What a long, strange trip it’s been.
Apple’s market capitalization officially passed Microsoft’s Wednesday afternoon, making the Cupertino, California, company — for the first time — the largest technology company in the world.
With a market cap of $241.5 billion versus Microsoft’s $239.5 billion, Apple also became the second-largest company on the S&P 500, according to Standard & Poor’s analyst Howard Silverblatt. At the moment, only Exxon Mobil is bigger.
Market cap is a measure of the total value of all the outstanding shares of a company, and it’s a proxy for what investors think the company is worth, taking into account future earnings and future growth. As such, it’s a measure of expectations, not reality: Apple’s annual revenue was $42.9 billion in the most recent fiscal year, versus Microsoft’s $58.4 billion. Both look puny next to Exxon Mobil’s $301.5 billion in annual revenue.
Market cap is also a fickle mistress, and fluctuates wildly depending on stock price, so Apple’s position as the king of the hill may be short lived.
But it’s a significant milestone for a company that looked like a has-been just one decade ago.

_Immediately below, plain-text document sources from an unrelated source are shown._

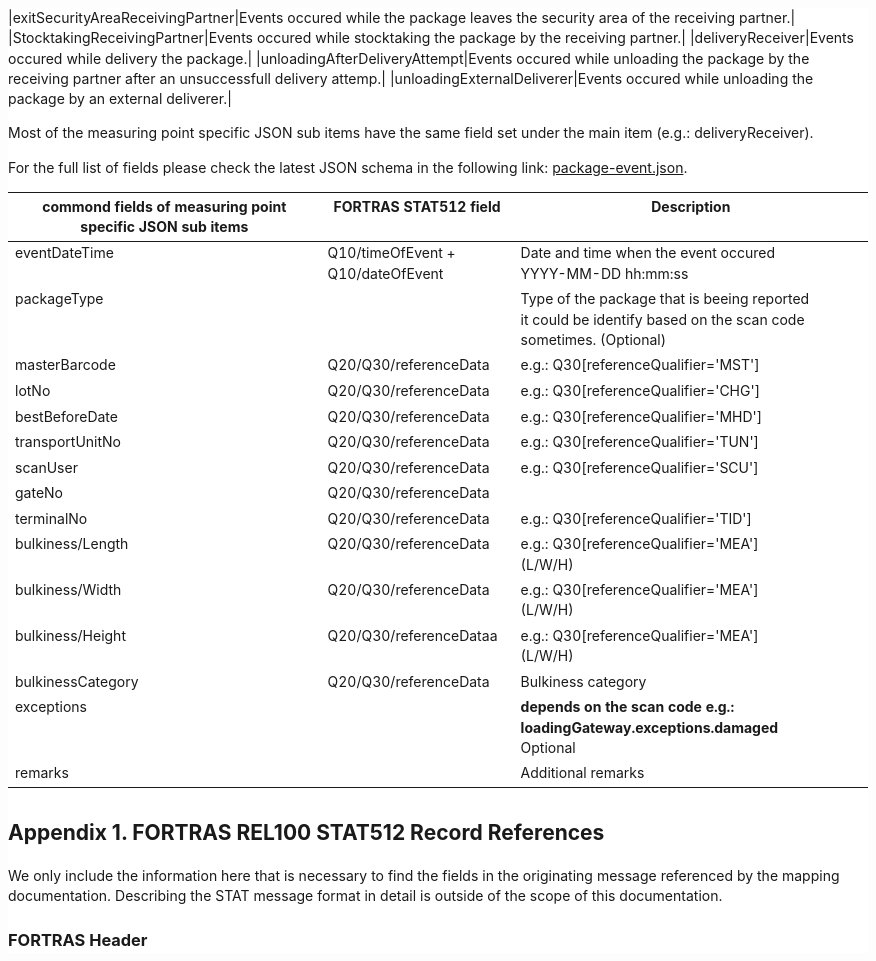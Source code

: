 |exitSecurityAreaReceivingPartner|Events occured while the package leaves the security area of the receiving partner.|
|StocktakingReceivingPartner|Events occured while stocktaking the package by the receiving partner.|
|deliveryReceiver|Events occured while delivery the package.|
|unloadingAfterDeliveryAttempt|Events occured while unloading the package by the receiving partner after an unsuccessfull delivery attemp.|
|unloadingExternalDeliverer|Events occured while unloading the package by an external deliverer.|

Most of the measuring point specific JSON sub items have the same field set under the main item (e.g.: deliveryReceiver). 

For the full list of fields please check the latest JSON schema in the following link: [package-event.json](https://github.com/conizi/semantic-model/blob/master/model/transport/truck/groupage/forwarding/package-event.json).


|commond fields of measuring point specific JSON  sub items|FORTRAS STAT512 field|Description|
|-------------------------------|-------------------------------|-------------|
|eventDateTime|Q10/timeOfEvent + Q10/dateOfEvent|Date and time when the event occured<br />YYYY-MM-DD hh:mm:ss|
|packageType||Type of the package that is beeing reported<br />it could be identify based on the scan code sometimes. (Optional)|
|masterBarcode|Q20/Q30/referenceData|e.g.: Q30[referenceQualifier='MST']|
|lotNo|Q20/Q30/referenceData|e.g.: Q30[referenceQualifier='CHG']|
|bestBeforeDate|Q20/Q30/referenceData|e.g.: Q30[referenceQualifier='MHD']|
|transportUnitNo|Q20/Q30/referenceData|e.g.: Q30[referenceQualifier='TUN']|
|scanUser|Q20/Q30/referenceData|e.g.: Q30[referenceQualifier='SCU']|
|gateNo|Q20/Q30/referenceData||
|terminalNo|Q20/Q30/referenceData|e.g.: Q30[referenceQualifier='TID']|
|bulkiness/Length| Q20/Q30/referenceData |e.g.: Q30[referenceQualifier='MEA']<br />(L/W/H)|
|bulkiness/Width| Q20/Q30/referenceData |e.g.: Q30[referenceQualifier='MEA']<br />(L/W/H)|
|bulkiness/Height| Q20/Q30/referenceDataa |e.g.: Q30[referenceQualifier='MEA']<br />(L/W/H)|
|bulkinessCategory| Q20/Q30/referenceData |Bulkiness category|
|exceptions||**depends on the scan code e.g.: loadingGateway.exceptions.damaged**<br />Optional|
|remarks||Additional remarks|

## Appendix 1. FORTRAS REL100 STAT512 Record References

We only include the information here that is necessary to find the fields in the originating message referenced by the mapping documentation. Describing the STAT message format in detail is outside of the scope of this documentation.

### FORTRAS Header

Ten years ago, Apple was all but written off by most expert commentators. An also-ran computer company that once dominated geeks’ hearts and minds with the Apple II and the Macintosh, Apple made serious missteps in the 1990s that relegated it to a tiny niche of the overall computer market, with market share in the low single digits. It was all but certain that its share would continue dwindling until the company faded away entirely, like Commodore, Atari, Tandy and dozens of other computer makers before it.
What the commentators didn’t count on was the string of hits Apple would deliver over the next 10 years. Founder Steve Jobs returned to Apple in 1996 and removed then-CEO Gil Amelio in 1997, making himself interim CEO (and then eventually dropping the interim title).

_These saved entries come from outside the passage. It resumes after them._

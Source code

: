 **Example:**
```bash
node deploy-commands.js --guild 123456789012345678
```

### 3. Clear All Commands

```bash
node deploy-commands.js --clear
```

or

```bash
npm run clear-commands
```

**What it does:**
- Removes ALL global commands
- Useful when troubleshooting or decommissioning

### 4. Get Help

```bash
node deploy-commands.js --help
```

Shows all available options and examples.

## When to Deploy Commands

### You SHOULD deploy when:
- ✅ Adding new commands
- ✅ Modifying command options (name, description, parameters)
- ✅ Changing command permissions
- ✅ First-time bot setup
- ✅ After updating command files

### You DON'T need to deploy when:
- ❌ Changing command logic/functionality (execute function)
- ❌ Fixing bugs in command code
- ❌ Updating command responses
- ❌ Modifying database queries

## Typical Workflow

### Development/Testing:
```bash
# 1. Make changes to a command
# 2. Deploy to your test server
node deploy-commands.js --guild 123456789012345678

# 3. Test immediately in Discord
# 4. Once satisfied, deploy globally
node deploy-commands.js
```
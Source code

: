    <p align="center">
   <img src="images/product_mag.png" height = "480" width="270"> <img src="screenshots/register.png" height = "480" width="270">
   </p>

Jobs then instituted what can now clearly been seen as a far-reaching strategy to consolidate and simplify Apple’s product line, while gradually leveraging the company’s strengths (ease of use, consumer-friendly branding, attractive design, and high margins) to expand into new areas of consumer technology.
Jobs also carefully created a new company culture, one that’s centered on innovation, control and secrecy. That approach has alienated many people — and runs counter to Silicon Valley received wisdom about the value of openness and sharing — but the proof is in the pudding. With a CEO of Jobs’ caliber, at least, that kind of top-down control works.